The movie went on to win that Oscar, a fact I'm contemplating this morning because I'm reading "The Oscars always get it wrong. Here are the real best pictures of the past 45 years" (Washington Post). Here's the entry for that year:
Nominees: Brokeback Mountain, Capote, Crash, Good Night and Good Luck, Munich
Best Picture winner: Crash
The actual best picture: Brokeback Mountain
Your tolerance for “Crash” may vary, but let’s face it: It won because it employed a dozen well-liked B-listers, and it was filmed in the neighborhoods where all the academy voters live. A sensitive and groundbreaking film whose catchphrase (“I wish I knew how to quit you”) still haunts, “Brokeback” was robbed.
That's not new writing. It's something WaPo published in 2016 and is now republishing along with new material to cover more recent movies. This republication had to be updated for full disclosure: "We published this fine quarrel in 2016, but they just keep on handing out Oscars to the wrong movies, so we have updated it for your further education."
The word "education" — though facetious — takes the position that opinion is stable and what they said 5 years ago about "Crash" is the same thing they'd say today.
But in 2016, anti-homophobia was predominant, and overheated worry over racial discord may have seemed passé. WaPo ought to have updated its opinion! Maybe "Brokeback Mountain" seemed better than it was because of the issue it hit, and the Academy voters were prescient to give the prize to " Crash."Here's what I wrote the morning after "Crash" won the Oscar:
I haven't read the newspaper commentary yet, but I assume there will be a lot of analysis of why "Crash" beat out "Brokeback Mountain."... What about the possibility that "Crash" is actually a better movie? But maybe the voters really did think it was a good idea to express their social consciousness in the anti-racism mode rather than the anti-homophobia mode, because America's caught up on the proposition that racism is wrong.
So I was saying Hollywood plays it safe, and anti-racism is especially safe, even safer than anti-homophobia. I certainly wasn't predicting that 5 years later we'd be having a heyday of anti-racism, and real life would become a surreal depiction in which racism is concentrated everywhere and the approved elite cultural belief would be that everyone is racist.

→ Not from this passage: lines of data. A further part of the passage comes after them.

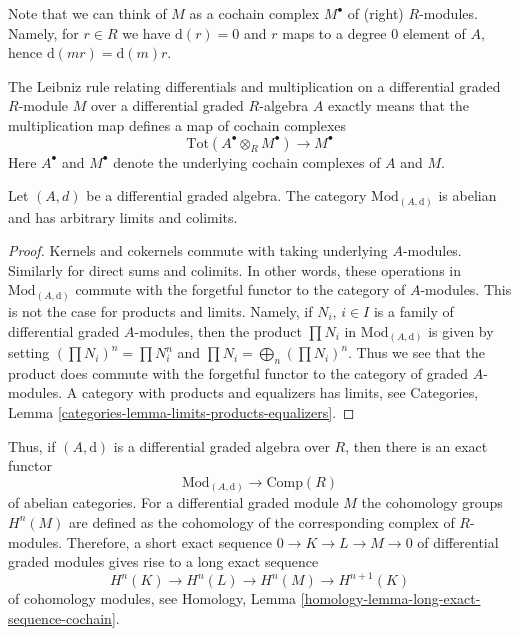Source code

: \noindent
Note that we can think of $M$ as a cochain complex $M^\bullet$
of (right) $R$-modules. Namely, for $r \in R$ we have $\text{d}(r) = 0$
and $r$ maps to a degree $0$ element of $A$, hence
$\text{d}(mr) = \text{d}(m)r$.

\medskip\noindent
The Leibniz rule relating differentials and multiplication on a differential
graded $R$-module $M$ over a differential graded $R$-algebra $A$
exactly means that the multiplication map defines a map of cochain complexes
$$
\text{Tot}(A^\bullet \otimes_R M^\bullet) \to M^\bullet
$$
Here $A^\bullet$ and $M^\bullet$ denote the underlying cochain complexes
of $A$ and $M$.

\begin{lemma}
\label{lemma-dgm-abelian}
Let $(A, d)$ be a differential graded algebra. The category
$\text{Mod}_{(A, \text{d})}$ is abelian and has arbitrary limits and colimits.
\end{lemma}

\begin{proof}
Kernels and cokernels commute with taking underlying $A$-modules.
Similarly for direct sums and colimits. In other words, these operations
in $\text{Mod}_{(A, \text{d})}$ commute with the forgetful functor to the
category of $A$-modules. This is not the case for products and limits.
Namely, if $N_i$, $i \in I$ is a family of
differential graded $A$-modules, then the product $\prod N_i$ in
$\text{Mod}_{(A, \text{d})}$ is given by setting $(\prod N_i)^n = \prod N_i^n$
and $\prod N_i = \bigoplus_n (\prod N_i)^n$. Thus we see that the product
does commute with the forgetful functor to the category of graded $A$-modules.
A category with products and equalizers has limits, see
Categories, Lemma \ref{categories-lemma-limits-products-equalizers}.
\end{proof}

\noindent
Thus, if $(A, \text{d})$ is a differential graded
algebra over $R$, then there is an exact functor
$$
\text{Mod}_{(A, \text{d})} \longrightarrow \text{Comp}(R)
$$
of abelian categories. For a differential graded module $M$ the
cohomology groups $H^n(M)$ are defined as the cohomology of the
corresponding complex of $R$-modules. Therefore, a short exact
sequence $0 \to K \to L \to M \to 0$ of differential graded modules
gives rise to a long exact sequence
\begin{equation}
\label{equation-les}
H^n(K) \to H^n(L) \to H^n(M) \to H^{n + 1}(K)
\end{equation}
of cohomology modules, see
Homology, Lemma \ref{homology-lemma-long-exact-sequence-cochain}.

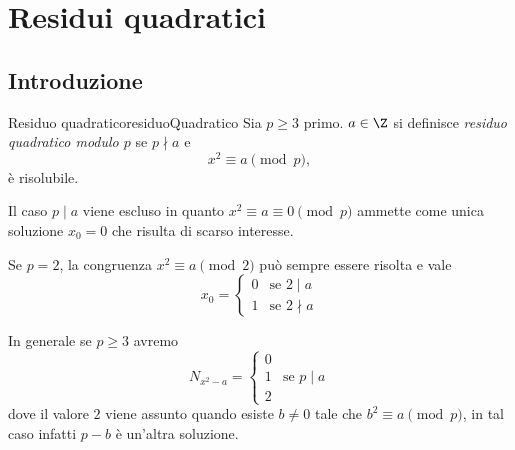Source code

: %
%
\chapter{Residui quadratici}
\section{Introduzione}

\begin{defn}{Residuo quadratico}{residuoQuadratico}
	Sia \(p \ge 3\) primo.
	\(a\in\Z\) si definisce \emph{residuo quadratico modulo \(p\)} se \(p\nmid a\) e
	\[
		x^2 \equiv a \pmod{p},
	\]
	è risolubile.
\end{defn}

\begin{oss}
	Il caso \(p\mid a\) viene escluso in quanto \(x^2 \equiv a \equiv 0 \pmod{p}\) ammette come unica soluzione \(x_0 = 0\) che risulta di scarso interesse.
\end{oss}

\begin{oss}
	Se \(p = 2\), la congruenza \(x^2 \equiv a \pmod{2}\) può sempre essere risolta e vale
	\[
		x_0 = 	\begin{cases}
			0 & \text{se }2\mid a  \\
			1 & \text{se }2\nmid a
		\end{cases}
	\]
\end{oss}

\begin{oss}
	In generale se \(p\ge 3\) avremo
	\[
		N_{x^2-a} = 	\begin{cases}
			0                     \\
			1 & \text{se }p\mid a \\
			2
		\end{cases}
	\]
	dove il valore \(2\) viene assunto quando esiste \(b\neq 0\) tale che \(b^2 \equiv a \pmod{p}\), in tal caso infatti \(p-b\) è un'altra soluzione.
\end{oss}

FROM THE EMAIL: Temujin writes:
I liked 'Crash' very much the first time around for the reasons you nailed in your commentary from back in 2006. The idea that you weren't sure who to like or hate in this movie, that behavior was fluid- as fluid as human interaction can be. And it did a fine job in showing us all as human. In that sense it was a very real movie. And yes, it skewed melodramatic, but even those parts were so well acted, that it held you. And in its way it believably portrayed the racism built into LA society at that time. Yes, American society too, but LA had (has?) a particularly interesting way of doing it, with so much immense wealth across so many different types of people who interact with each other daily. And the LA cops had a racist reputation long before it became in vogue. They actually practiced it.

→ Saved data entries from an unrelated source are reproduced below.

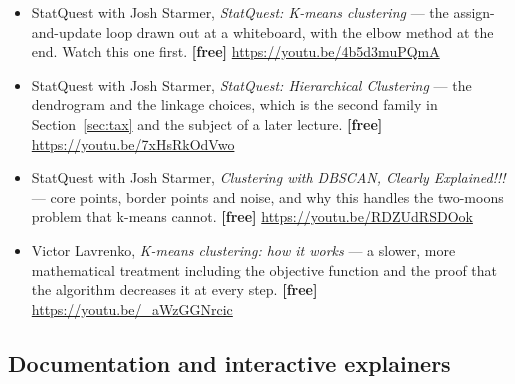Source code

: \documentclass[11pt]{article}
\begin{document}
\begin{itemize}[leftmargin=*]
  \item StatQuest with Josh Starmer, \emph{StatQuest: K-means clustering} ---
    the assign-and-update loop drawn out at a whiteboard, with the elbow
    method at the end. Watch this one first. \textbf{[free]}
    \url{https://youtu.be/4b5d3muPQmA}
  \item StatQuest with Josh Starmer, \emph{StatQuest: Hierarchical
    Clustering} --- the dendrogram and the linkage choices, which is the
    second family in Section~\ref{sec:tax} and the subject of a later
    lecture. \textbf{[free]} \url{https://youtu.be/7xHsRkOdVwo}
  \item StatQuest with Josh Starmer, \emph{Clustering with DBSCAN, Clearly
    Explained!!!} --- core points, border points and noise, and why this
    handles the two-moons problem that k-means cannot. \textbf{[free]}
    \url{https://youtu.be/RDZUdRSDOok}
  \item Victor Lavrenko, \emph{K-means clustering: how it works} --- a slower,
    more mathematical treatment including the objective function and the
    proof that the algorithm decreases it at every step. \textbf{[free]}
    \url{https://youtu.be/_aWzGGNrcic}
\end{itemize}

\subsection*{Documentation and interactive explainers}
\end{document}
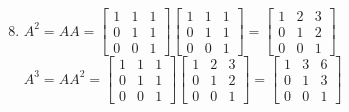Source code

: \documentclass[a4paper, 12pt]{article}
\begin{document}
\begin{enumerate}
		\setcounter{enumi}{7}
		\item $A^2 = AA = \left[ \begin{array}{ccc}
		1 & 1 & 1 \\
		0 & 1 & 1 \\
		0 & 0 & 1 \end{array} \right]
		\left[ \begin{array}{ccc}
		1 & 1 & 1 \\
		0 & 1 & 1 \\
		0 & 0 & 1 \end{array} \right]
		= \left[ \begin{array}{ccc}
		1 & 2 & 3 \\
		0 & 1 & 2 \\
		0 & 0 & 1 \end{array} \right]$ \\
		
		$A^3 = AA^2 = \left[ \begin{array}{ccc}
		1 & 1 & 1 \\
		0 & 1 & 1 \\
		0 & 0 & 1 \end{array} \right]
		\left[ \begin{array}{ccc}
		1 & 2 & 3 \\
		0 & 1 & 2 \\
		0 & 0 & 1 \end{array} \right]
		= \left[ \begin{array}{ccc}
		1 & 3 & 6 \\
		0 & 1 & 3 \\
		0 & 0 & 1 \end{array} \right]$ \\
		

\end{enumerate}
\end{document}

That said, to another point you made, I never did see 'Brokeback Mountain'. Why? Not because I'm homophobic. But because, at that time, the talk of gayness was so pervasive, so unrelenting, and so over the top that I was just tired of it. I had had enough and did not care to swoon over it in a movie theater. I got enough second-hand swooning just being around other people. I was over the entire thing.
Ha ha. I too never saw that movie. For just about exactly that reason. Plus, it bothered me that people were straining so hard to be pro-gay that they had nothing much to say about the plight of the wife who got stuck in a marriage to a man who loved someone else. The love between then men had to be exalted. That annoyed me.

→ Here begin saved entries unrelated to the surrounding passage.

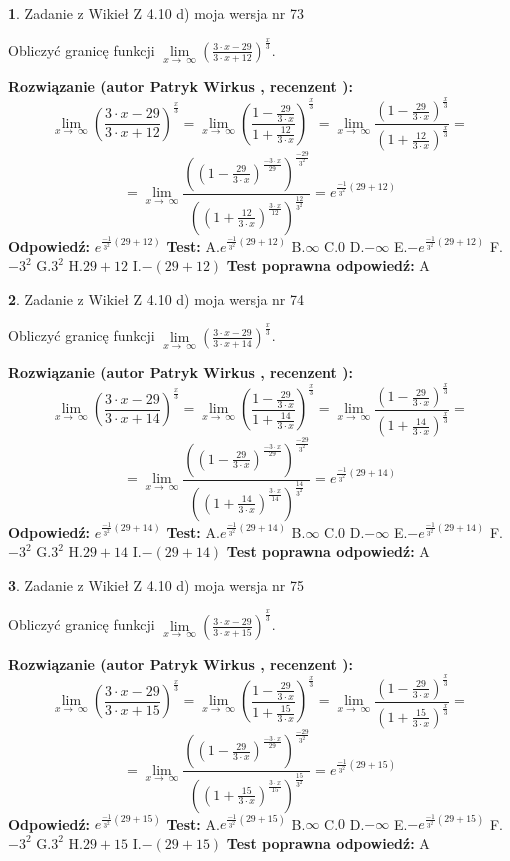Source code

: \documentclass[12pt, a4paper]{article}
\theoremstyle{definition} %
\newtheorem{zad}{}
\newcommand{\zadStart}[1]{\begin{zad}#1\newline}
\newcommand{\zadStop}{\end{zad}}
\newcommand{\rozwStart}[2]{\noindent \textbf{Rozwiązanie (autor #1 , recenzent #2): }\newline}
\newcommand{\rozwStop}{\newline}
\newcommand{\odpStart}{\noindent \textbf{Odpowiedź:}\newline}
\newcommand{\odpStop}{\newline}
\newcommand{\testStart}{\noindent \textbf{Test:}\newline}
\newcommand{\testStop}{\newline}
\newcommand{\kluczStart}{\noindent \textbf{Test poprawna odpowiedź:}\newline}
\newcommand{\kluczStop}{\newline}
\begin{document}
\zadStart{Zadanie z Wikieł Z 4.10 d) moja wersja nr 73}


Obliczyć granicę funkcji  $\lim\limits_{x\to\ \infty}(\frac{3\cdot x-29}{3\cdot x+12})^{\frac{x}{3}}$.
\zadStop
\rozwStart{Patryk Wirkus}{}
$$\lim\limits_{x\to\ \infty}(\frac{3\cdot x-29}{3\cdot x+12})^{\frac{x}{3}} = \lim\limits_{x\to\ \infty}(\frac{1-\frac{29}{3\cdot x}}{1+\frac{12}{3\cdot x}})^{\frac{x}{3}}=\lim\limits_{x\to\ \infty}\frac{(1-\frac{29}{3\cdot x})^{\frac{x}{3}}}{(1+\frac{12}{3\cdot x})^{\frac{x}{3}}}=$$
$$=\lim\limits_{x\to\ \infty}\frac{((1-\frac{29}{3\cdot x})^{\frac{-3\cdot x}{29}})^{\frac{-29}{3^{2}}}}{((1+\frac{12}{3\cdot x})^{\frac{3\cdot x}{12}})^{\frac{12}{3^{2}}}}=e^{\frac{-1}{3^{2}}(29+12)}$$
\rozwStop
\odpStart
$e^{\frac{-1}{3^{2}}(29+12)}$
\odpStop
\testStart
A.$e^{\frac{-1}{3^{2}}(29+12)}$ B.$\infty$ C.$0$ D.$-\infty$ E.$-e^{\frac{-1}{3^{2}}(29+12)}$
F.$-3^{2}$ G.$3^{2}$
H.$29+12$
I.$-(29+12)$
\testStop
\kluczStart
A
\kluczStop



\zadStart{Zadanie z Wikieł Z 4.10 d) moja wersja nr 74}


Obliczyć granicę funkcji  $\lim\limits_{x\to\ \infty}(\frac{3\cdot x-29}{3\cdot x+14})^{\frac{x}{3}}$.
\zadStop
\rozwStart{Patryk Wirkus}{}
$$\lim\limits_{x\to\ \infty}(\frac{3\cdot x-29}{3\cdot x+14})^{\frac{x}{3}} = \lim\limits_{x\to\ \infty}(\frac{1-\frac{29}{3\cdot x}}{1+\frac{14}{3\cdot x}})^{\frac{x}{3}}=\lim\limits_{x\to\ \infty}\frac{(1-\frac{29}{3\cdot x})^{\frac{x}{3}}}{(1+\frac{14}{3\cdot x})^{\frac{x}{3}}}=$$
$$=\lim\limits_{x\to\ \infty}\frac{((1-\frac{29}{3\cdot x})^{\frac{-3\cdot x}{29}})^{\frac{-29}{3^{2}}}}{((1+\frac{14}{3\cdot x})^{\frac{3\cdot x}{14}})^{\frac{14}{3^{2}}}}=e^{\frac{-1}{3^{2}}(29+14)}$$
\rozwStop
\odpStart
$e^{\frac{-1}{3^{2}}(29+14)}$
\odpStop
\testStart
A.$e^{\frac{-1}{3^{2}}(29+14)}$ B.$\infty$ C.$0$ D.$-\infty$ E.$-e^{\frac{-1}{3^{2}}(29+14)}$
F.$-3^{2}$ G.$3^{2}$
H.$29+14$
I.$-(29+14)$
\testStop
\kluczStart
A
\kluczStop



\zadStart{Zadanie z Wikieł Z 4.10 d) moja wersja nr 75}


Obliczyć granicę funkcji  $\lim\limits_{x\to\ \infty}(\frac{3\cdot x-29}{3\cdot x+15})^{\frac{x}{3}}$.
\zadStop
\rozwStart{Patryk Wirkus}{}
$$\lim\limits_{x\to\ \infty}(\frac{3\cdot x-29}{3\cdot x+15})^{\frac{x}{3}} = \lim\limits_{x\to\ \infty}(\frac{1-\frac{29}{3\cdot x}}{1+\frac{15}{3\cdot x}})^{\frac{x}{3}}=\lim\limits_{x\to\ \infty}\frac{(1-\frac{29}{3\cdot x})^{\frac{x}{3}}}{(1+\frac{15}{3\cdot x})^{\frac{x}{3}}}=$$
$$=\lim\limits_{x\to\ \infty}\frac{((1-\frac{29}{3\cdot x})^{\frac{-3\cdot x}{29}})^{\frac{-29}{3^{2}}}}{((1+\frac{15}{3\cdot x})^{\frac{3\cdot x}{15}})^{\frac{15}{3^{2}}}}=e^{\frac{-1}{3^{2}}(29+15)}$$
\rozwStop
\odpStart
$e^{\frac{-1}{3^{2}}(29+15)}$
\odpStop
\testStart
A.$e^{\frac{-1}{3^{2}}(29+15)}$ B.$\infty$ C.$0$ D.$-\infty$ E.$-e^{\frac{-1}{3^{2}}(29+15)}$
F.$-3^{2}$ G.$3^{2}$
H.$29+15$
I.$-(29+15)$
\testStop
\kluczStart
A
\kluczStop
\end{document}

And that's where I find myself today when it comes to the subject of race. Today they want us to believe that the US is the most racist it's ever been and the most evilly racist nation in history, that all of us are racists and the only way to purify ourselves is to send all of our cash immediately to them. Then die. They tell us this that from $80K per year universities, 7-figure TV contracts, and millionaire sports events. CEOs of major corporations are pointing at their customers and shaming them for being. Just for being. So if 'Crash' came out today, I would probably not go see it, much like I avoided 'Brokeback Mountain' years ago. I'm over it. It's as if the entirety of our nation is swooning over racism now. I'm no swooner. And I can smell a bandwagon cause from a mile away.